* What you have to do
What lines of the data hold the string "that"? Pull each one out.

Data excerpts:
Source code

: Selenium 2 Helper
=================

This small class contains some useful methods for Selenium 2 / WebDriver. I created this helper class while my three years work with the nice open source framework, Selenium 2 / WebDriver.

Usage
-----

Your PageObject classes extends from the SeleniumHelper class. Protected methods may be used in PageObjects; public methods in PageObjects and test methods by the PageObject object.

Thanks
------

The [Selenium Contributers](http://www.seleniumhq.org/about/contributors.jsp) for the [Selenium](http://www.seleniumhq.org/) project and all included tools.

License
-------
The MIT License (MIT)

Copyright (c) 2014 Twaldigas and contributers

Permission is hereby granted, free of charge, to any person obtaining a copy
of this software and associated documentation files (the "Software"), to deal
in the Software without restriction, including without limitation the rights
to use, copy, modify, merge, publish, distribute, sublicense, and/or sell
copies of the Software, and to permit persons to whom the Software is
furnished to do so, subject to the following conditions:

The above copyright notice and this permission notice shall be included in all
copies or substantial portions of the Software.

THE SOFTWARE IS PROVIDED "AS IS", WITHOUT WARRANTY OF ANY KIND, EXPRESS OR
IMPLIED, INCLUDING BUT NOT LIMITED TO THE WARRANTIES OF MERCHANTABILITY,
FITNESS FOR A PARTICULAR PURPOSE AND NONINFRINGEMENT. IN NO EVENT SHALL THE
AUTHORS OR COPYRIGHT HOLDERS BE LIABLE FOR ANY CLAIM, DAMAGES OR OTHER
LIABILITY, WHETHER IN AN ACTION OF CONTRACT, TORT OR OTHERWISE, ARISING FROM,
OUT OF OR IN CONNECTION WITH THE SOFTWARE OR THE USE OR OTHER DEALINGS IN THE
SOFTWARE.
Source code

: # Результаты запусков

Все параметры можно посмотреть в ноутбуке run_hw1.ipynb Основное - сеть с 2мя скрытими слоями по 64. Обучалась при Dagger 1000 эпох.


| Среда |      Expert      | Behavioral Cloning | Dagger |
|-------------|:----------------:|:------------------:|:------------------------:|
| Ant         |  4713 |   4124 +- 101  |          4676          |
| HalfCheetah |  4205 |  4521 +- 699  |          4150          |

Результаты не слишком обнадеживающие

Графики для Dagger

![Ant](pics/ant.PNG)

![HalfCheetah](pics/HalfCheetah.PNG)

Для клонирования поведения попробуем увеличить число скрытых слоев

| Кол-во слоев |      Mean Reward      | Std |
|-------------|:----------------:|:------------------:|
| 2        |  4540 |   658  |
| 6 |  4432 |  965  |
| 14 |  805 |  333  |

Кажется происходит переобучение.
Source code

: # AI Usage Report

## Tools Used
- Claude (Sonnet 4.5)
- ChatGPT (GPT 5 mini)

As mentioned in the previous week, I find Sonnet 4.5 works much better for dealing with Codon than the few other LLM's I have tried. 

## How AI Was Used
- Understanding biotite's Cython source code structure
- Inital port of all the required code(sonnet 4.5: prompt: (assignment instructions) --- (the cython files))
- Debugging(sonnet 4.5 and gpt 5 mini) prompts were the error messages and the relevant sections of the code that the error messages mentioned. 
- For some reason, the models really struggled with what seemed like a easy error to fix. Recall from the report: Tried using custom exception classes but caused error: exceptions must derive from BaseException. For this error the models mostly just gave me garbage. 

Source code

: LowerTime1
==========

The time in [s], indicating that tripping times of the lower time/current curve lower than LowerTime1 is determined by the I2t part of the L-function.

* Response to the exercise
- Debugging(sonnet 4.5 and gpt 5 mini) prompts were the error messages and the relevant sections of the code that the error messages mentioned. 
The time in [s], indicating that tripping times of the lower time/current curve lower than LowerTime1 is determined by the I2t part of the L-function.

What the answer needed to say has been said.